Nuestra peor experiencia la tuvimos al sur de Tailandia, en la parte de Krabi y las islas Phi Phi. Tuvimos la sensación de que aquella zona está muy masificada, y con una manera de gestionar el turismo apostando por la cantidad y no por la calidad. Esto no encajó con nuestra manera de viajar. 


¿Y cuánto cuesta la vuelta al mundo?

Esta es la gran incógnita que mucha gente nos pregunta. Aunque consideramos que esta cuestión no tiene respuesta exacta, pues la manera, necesidades y gustos de viajar son completamente subjetivos, sí que podemos compartir cuánto nos hemos gastado nosotros.
Han sido alrededor de los 13.000€ por persona lo que hemos bieninvertido durante este año. 

Hay quien no cree que podamos haber gastado tan poco. Otros se echan las manos a la cabeza porque les parece un dineral. Nuestra respuesta es que, no es ni mucho ni poco. Simplemente va arraigado a los valores de cada persona. Hay quien gasta mucho más en un coche, una boda, un piso, tener un hijo, comprar ropa…

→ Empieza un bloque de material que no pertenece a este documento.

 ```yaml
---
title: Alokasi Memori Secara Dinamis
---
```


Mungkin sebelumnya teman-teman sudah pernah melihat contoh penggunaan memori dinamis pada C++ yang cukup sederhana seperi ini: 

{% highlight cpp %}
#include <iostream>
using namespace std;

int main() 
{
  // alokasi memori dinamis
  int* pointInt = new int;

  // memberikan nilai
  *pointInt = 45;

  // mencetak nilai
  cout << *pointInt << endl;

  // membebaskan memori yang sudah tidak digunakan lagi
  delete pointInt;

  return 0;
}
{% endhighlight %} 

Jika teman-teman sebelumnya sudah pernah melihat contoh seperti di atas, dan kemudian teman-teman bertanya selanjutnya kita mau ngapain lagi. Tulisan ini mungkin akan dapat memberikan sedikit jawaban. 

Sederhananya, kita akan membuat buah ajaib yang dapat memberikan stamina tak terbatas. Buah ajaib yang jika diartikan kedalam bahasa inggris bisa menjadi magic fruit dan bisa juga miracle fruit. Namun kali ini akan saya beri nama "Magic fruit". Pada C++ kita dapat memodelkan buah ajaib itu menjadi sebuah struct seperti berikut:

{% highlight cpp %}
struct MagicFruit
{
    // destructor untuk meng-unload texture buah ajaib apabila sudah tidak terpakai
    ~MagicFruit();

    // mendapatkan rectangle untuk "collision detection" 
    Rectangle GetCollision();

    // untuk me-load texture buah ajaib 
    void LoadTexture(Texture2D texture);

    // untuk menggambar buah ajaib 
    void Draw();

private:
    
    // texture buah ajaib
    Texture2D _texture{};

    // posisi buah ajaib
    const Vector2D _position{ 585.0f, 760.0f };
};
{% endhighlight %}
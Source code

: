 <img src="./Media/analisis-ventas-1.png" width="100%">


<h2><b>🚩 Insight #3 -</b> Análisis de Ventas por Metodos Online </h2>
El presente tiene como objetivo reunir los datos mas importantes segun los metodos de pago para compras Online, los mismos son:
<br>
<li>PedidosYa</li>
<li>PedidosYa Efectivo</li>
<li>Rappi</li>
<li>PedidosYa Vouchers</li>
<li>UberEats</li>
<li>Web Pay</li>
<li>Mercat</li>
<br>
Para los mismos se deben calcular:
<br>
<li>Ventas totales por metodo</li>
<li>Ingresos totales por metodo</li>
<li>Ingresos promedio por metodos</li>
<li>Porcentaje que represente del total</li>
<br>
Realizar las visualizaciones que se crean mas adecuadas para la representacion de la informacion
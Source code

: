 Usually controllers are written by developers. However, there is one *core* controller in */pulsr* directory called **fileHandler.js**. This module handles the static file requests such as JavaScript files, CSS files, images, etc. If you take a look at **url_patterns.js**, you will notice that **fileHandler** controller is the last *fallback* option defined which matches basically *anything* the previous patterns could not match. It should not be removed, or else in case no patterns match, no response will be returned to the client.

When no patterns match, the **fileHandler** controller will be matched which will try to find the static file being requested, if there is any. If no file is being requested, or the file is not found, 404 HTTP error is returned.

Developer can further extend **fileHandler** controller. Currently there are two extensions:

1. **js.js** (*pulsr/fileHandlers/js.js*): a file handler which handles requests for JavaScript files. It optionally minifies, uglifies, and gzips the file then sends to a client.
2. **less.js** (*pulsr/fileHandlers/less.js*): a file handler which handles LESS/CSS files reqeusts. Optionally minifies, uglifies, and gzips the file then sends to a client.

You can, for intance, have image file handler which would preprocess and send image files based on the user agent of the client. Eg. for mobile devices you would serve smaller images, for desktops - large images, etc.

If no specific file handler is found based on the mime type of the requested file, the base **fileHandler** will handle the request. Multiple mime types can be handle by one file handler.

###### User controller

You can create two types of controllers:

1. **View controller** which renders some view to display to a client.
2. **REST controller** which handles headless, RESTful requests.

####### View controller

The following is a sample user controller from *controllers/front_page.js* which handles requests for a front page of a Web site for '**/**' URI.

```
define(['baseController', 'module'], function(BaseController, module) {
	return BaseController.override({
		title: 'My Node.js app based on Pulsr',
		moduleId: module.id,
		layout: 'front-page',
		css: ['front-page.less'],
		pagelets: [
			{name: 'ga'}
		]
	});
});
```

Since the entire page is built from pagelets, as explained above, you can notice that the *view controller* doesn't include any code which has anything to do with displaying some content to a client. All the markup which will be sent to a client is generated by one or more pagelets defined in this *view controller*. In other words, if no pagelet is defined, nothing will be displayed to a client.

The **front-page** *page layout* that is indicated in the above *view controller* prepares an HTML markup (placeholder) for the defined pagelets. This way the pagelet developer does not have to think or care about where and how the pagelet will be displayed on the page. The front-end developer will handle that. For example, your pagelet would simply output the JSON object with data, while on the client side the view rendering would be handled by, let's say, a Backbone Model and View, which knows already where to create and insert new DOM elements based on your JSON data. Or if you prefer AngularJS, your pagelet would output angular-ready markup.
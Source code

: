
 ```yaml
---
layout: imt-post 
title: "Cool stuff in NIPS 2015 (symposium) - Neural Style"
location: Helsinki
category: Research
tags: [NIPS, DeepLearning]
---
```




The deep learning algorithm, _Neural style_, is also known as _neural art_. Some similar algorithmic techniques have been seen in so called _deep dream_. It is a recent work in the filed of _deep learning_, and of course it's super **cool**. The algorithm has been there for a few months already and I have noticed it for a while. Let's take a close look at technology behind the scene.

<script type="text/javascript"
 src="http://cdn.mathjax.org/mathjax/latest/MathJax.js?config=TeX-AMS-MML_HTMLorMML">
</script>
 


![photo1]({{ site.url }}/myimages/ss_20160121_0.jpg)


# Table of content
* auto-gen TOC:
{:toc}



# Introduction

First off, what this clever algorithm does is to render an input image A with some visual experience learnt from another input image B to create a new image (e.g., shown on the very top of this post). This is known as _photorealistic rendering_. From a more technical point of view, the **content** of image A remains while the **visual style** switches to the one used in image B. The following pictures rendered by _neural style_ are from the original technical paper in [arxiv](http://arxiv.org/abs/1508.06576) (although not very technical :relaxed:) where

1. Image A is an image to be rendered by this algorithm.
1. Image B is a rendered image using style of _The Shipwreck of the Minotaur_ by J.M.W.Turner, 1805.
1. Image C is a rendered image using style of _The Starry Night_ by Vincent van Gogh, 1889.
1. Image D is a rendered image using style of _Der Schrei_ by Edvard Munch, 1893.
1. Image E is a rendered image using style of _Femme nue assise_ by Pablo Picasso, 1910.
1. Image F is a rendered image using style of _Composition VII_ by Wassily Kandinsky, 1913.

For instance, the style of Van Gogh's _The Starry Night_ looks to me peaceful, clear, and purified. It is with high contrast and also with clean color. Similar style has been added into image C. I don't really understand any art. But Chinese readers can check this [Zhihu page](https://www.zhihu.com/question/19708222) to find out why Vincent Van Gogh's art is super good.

Es simplemente una cuestión de preguntarse ¿qué me hace feliz?, ¿qué me merece la pena?, ¿qué quiero acumular a lo largo de mi vida, experiencias o cosas materiales? 


Un sueño cumplido

A nosotros nos ha merecido mucho la pena y, sin duda, lo recomendaríamos a todos aquellos que sueñen con dar la vuelta al mundo y aún no se hayan atrevido a dar el salto. No hay dinero suficiente para pagar lo que nos ha aportado un año entero de nuestra vida viajando por el mundo. Y sobretodo no hay dinero suficiente que pague la satisfacción personal de habernos atrevido a cumplir el sueño de nuestra vida.